Is 0.999... Really Equal to 1? Exploring the Mathematical Proofs

[steersman]

1/3 is a non-mathematical representation of a potential infinity: 0.333...etc. There is no such thing as an actual infinity. I refer to the Hilbert's hotel paradox. Potential infinities exist in mathematics because it is a theoretical tool.

Let me put it this way:
does 0.9 = 1? No
does 0.99 = 1? No
does 0.999999999999999999 = 1? No

In each case we are getting closer to 1, but will we ever get there? No.

 

[Erazman]

0.9~ is not 1.
If you can think of space as infinately large,
then just imagine the concept of infinately small.
Distance in space can always be cut in half. And in half again.
Our mind just has a hard time comprehending it...

 

[Integral]

There is no such thing as an actual infinity.

Mathematically speaking there is and it is carefully defined. Maybe you should take a few minutes to read some of the posts in this thread.

0.9~ is not 1.

Certainly is! I guess your concept of the universe does not apply to the real number line. Perhaps you should modify your concept of the universe.

 

[Hurkyl]

Let me put it this way:
does 0.9 = 1? No
does 0.99 = 1? No
does 0.999999999999999999 = 1? No

Does 0.9 = 0.9~? No.
Does 0.99 = 0.9~? No.
Does 0.999999999999999999 = 0.9~? No.

In each case, we are getting closer to 0.9~ but will we ever get there? No.

Why do you think your observation has any bearing on whether 0.9~ = 1?


Have either of you, steersman and Erazman, read through this thread?

 

[steersman]

Have either of you, steersman and Erazman, read through this thread?

Do I have to?

Mathematically speaking there is and it is carefully defined.

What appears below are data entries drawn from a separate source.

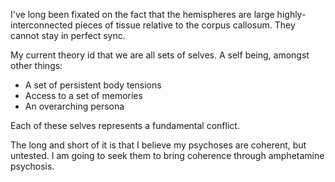 I've long been fixated on the fact that the hemispheres are large highly-interconnected pieces of tissue relative to the corpus callosum. They cannot stay in perfect sync.

My current theory id that we are all sets of selves. A self being, amongst other things:

* A set of persistent body tensions
* Access to a set of memories
* An overarching persona

Each of these selves represents a fundamental conflict.

The long and short of it is that I believe my psychoses are coherent, but untested. I am going to seek them to bring coherence through amphetamine psychosis.


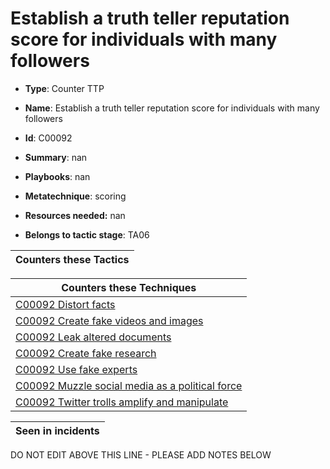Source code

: # Establish a truth teller reputation score for individuals with many followers

* **Type**: Counter TTP

* **Name**: Establish a truth teller reputation score for individuals with many followers

* **Id**: C00092

* **Summary**: nan

* **Playbooks**: nan

* **Metatechnique**: scoring

* **Resources needed:** nan

* **Belongs to tactic stage**: TA06


| Counters these Tactics |
| ---------------------- |



| Counters these Techniques |
| ------------------------- |
| [C00092 Distort facts](../techniques/C00092.md) |
| [C00092 Create fake videos and images](../techniques/C00092.md) |
| [C00092 Leak altered documents](../techniques/C00092.md) |
| [C00092 Create fake research](../techniques/C00092.md) |
| [C00092 Use fake experts](../techniques/C00092.md) |
| [C00092 Muzzle social media as a political force](../techniques/C00092.md) |
| [C00092 Twitter trolls amplify and manipulate](../techniques/C00092.md) |



| Seen in incidents |
| ----------------- |


DO NOT EDIT ABOVE THIS LINE - PLEASE ADD NOTES BELOW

So what? Mathematics uses potential infinities not actual ones. This experiment...getting to 1 is a problem because in maths potential infinities exist whereas in reality they don't. This experiment is reality based, despite its mathematical content. It involves the quantization of measurement. You need to take it out of context to see it has no meaning. You can divide a ruler into an infinite of potential parts - does this mean that the ruler itself is infinite? No.

 

[e(ho0n3]

Is .4999... + .4999... = 1? I mean, how does one define an addition or any arithmetic process on these kinds of numbers without first changing them into rational form. Are we stuck using the rational form?

 

[jcsd]

Yes 0.4999... + 0.4999... = 1.

I'm not sure what you mean by rational form as any repeating decimal number is rational

 

[selfAdjoint]

Is .4999... + .4999... = 1? I mean, how does one define an addition or any arithmetic process on these kinds of numbers without first changing them into rational form. Are we stuck using the rational form?

You can define them rigorously via modern methods, or by Eudoxos' theory of proportions, which occupies Book X of Euclid's Geometry, together with a completeness axiom.

 

[Hurkyl]

Do I have to?

No; but you may find it enlightening. And it might save others from being irritable that they have to make the same responses over and over.

 

[balrog]

It's sort of like how no matter how many times you cut a number in half it will never equil zero... but it will get pretty damn close... same thing: no matter how many 9s you add to the end of the decimal you will always get closer to one, but you could never ever reach it! Either I'm an idiot, or you will never ever reach it.

 

[AKG]

It's sort of like how no matter how many times you cut a number in half it will never equil zero... but it will get pretty damn close... same thing: no matter how many 9s you add to the end of the decimal you will always get closer to one, but you could never ever reach it! Either I'm an idiot, or you will never ever reach it.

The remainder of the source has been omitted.